*Description of the task*. Produce an exact copy of the first line of the data below and each line after it, please, up to and including the one with "For instance, one".

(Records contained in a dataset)
Content starts

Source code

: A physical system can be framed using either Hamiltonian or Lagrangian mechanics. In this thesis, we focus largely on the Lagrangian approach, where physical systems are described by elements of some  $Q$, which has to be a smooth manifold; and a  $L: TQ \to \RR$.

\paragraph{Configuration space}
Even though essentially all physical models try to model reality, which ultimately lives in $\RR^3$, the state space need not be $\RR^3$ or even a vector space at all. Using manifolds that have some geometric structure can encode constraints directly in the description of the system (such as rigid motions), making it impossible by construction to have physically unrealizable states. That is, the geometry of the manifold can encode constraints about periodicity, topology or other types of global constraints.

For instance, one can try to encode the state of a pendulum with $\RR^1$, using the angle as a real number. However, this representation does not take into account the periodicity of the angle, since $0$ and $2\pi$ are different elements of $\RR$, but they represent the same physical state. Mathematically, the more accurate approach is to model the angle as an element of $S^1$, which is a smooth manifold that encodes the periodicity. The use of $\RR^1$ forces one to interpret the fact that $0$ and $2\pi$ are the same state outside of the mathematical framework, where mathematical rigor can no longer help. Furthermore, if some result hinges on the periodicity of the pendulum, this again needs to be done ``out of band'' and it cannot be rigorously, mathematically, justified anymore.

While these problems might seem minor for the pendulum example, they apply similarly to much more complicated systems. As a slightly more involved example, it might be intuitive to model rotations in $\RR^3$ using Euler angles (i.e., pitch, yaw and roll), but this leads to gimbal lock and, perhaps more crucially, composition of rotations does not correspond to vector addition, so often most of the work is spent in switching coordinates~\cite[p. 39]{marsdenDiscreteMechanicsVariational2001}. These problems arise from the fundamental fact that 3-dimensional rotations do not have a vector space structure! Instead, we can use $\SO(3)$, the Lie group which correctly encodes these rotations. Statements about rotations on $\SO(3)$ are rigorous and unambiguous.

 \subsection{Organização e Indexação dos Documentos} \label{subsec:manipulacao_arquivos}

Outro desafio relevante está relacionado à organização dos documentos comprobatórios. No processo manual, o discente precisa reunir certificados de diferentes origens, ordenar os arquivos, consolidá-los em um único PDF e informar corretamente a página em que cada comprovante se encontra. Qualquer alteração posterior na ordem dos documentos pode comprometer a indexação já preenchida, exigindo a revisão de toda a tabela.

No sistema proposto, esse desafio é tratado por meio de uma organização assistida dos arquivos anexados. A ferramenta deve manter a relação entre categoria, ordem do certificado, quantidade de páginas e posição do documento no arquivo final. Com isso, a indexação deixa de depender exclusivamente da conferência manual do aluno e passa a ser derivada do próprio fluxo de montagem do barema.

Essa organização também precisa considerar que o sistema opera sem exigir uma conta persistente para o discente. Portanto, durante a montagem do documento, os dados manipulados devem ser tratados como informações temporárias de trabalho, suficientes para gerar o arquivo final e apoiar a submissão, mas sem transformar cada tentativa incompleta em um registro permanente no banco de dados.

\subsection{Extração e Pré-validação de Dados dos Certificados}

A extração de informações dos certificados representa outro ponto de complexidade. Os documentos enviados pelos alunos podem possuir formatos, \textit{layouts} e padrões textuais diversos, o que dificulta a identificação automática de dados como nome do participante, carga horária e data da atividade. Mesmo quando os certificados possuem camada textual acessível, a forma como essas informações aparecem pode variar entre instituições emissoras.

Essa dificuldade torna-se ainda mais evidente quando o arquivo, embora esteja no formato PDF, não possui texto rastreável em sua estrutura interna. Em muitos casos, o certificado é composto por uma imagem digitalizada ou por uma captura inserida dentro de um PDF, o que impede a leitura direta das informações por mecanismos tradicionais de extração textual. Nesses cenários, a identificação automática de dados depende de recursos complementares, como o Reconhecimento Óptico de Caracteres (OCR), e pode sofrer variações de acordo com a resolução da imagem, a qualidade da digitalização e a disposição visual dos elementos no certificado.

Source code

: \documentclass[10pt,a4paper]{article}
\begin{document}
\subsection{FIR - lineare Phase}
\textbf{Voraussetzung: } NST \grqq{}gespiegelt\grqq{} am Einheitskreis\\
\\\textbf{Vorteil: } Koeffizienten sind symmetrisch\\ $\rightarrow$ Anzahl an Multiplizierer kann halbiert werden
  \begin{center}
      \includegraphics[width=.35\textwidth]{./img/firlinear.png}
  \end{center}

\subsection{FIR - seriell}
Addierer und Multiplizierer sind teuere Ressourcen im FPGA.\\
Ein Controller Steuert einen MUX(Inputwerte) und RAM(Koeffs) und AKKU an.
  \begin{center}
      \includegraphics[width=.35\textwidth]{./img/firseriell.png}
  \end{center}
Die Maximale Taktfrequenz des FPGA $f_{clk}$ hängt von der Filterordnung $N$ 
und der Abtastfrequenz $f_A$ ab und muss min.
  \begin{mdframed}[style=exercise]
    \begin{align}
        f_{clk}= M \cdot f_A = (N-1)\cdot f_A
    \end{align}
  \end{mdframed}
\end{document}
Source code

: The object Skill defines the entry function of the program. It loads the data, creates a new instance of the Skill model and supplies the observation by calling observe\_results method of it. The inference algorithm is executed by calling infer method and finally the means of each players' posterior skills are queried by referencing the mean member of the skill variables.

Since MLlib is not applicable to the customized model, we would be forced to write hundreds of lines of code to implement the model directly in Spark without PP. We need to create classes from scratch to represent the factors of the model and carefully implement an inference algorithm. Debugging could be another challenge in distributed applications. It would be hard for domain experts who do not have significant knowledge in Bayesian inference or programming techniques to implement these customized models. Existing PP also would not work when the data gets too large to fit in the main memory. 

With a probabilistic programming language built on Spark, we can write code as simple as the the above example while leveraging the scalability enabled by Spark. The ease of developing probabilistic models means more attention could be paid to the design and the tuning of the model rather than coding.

Content ends

*Response to this task*.
Source code

: A physical system can be framed using either Hamiltonian or Lagrangian mechanics. In this thesis, we focus largely on the Lagrangian approach, where physical systems are described by elements of some  $Q$, which has to be a smooth manifold; and a  $L: TQ \to \RR$.

\paragraph{Configuration space}
Even though essentially all physical models try to model reality, which ultimately lives in $\RR^3$, the state space need not be $\RR^3$ or even a vector space at all. Using manifolds that have some geometric structure can encode constraints directly in the description of the system (such as rigid motions), making it impossible by construction to have physically unrealizable states. That is, the geometry of the manifold can encode constraints about periodicity, topology or other types of global constraints.

For instance, one can try to encode the state of a pendulum with $\RR^1$, using the angle as a real number. However, this representation does not take into account the periodicity of the angle, since $0$ and $2\pi$ are different elements of $\RR$, but they represent the same physical state. Mathematically, the more accurate approach is to model the angle as an element of $S^1$, which is a smooth manifold that encodes the periodicity. The use of $\RR^1$ forces one to interpret the fact that $0$ and $2\pi$ are the same state outside of the mathematical framework, where mathematical rigor can no longer help. Furthermore, if some result hinges on the periodicity of the pendulum, this again needs to be done ``out of band'' and it cannot be rigorously, mathematically, justified anymore.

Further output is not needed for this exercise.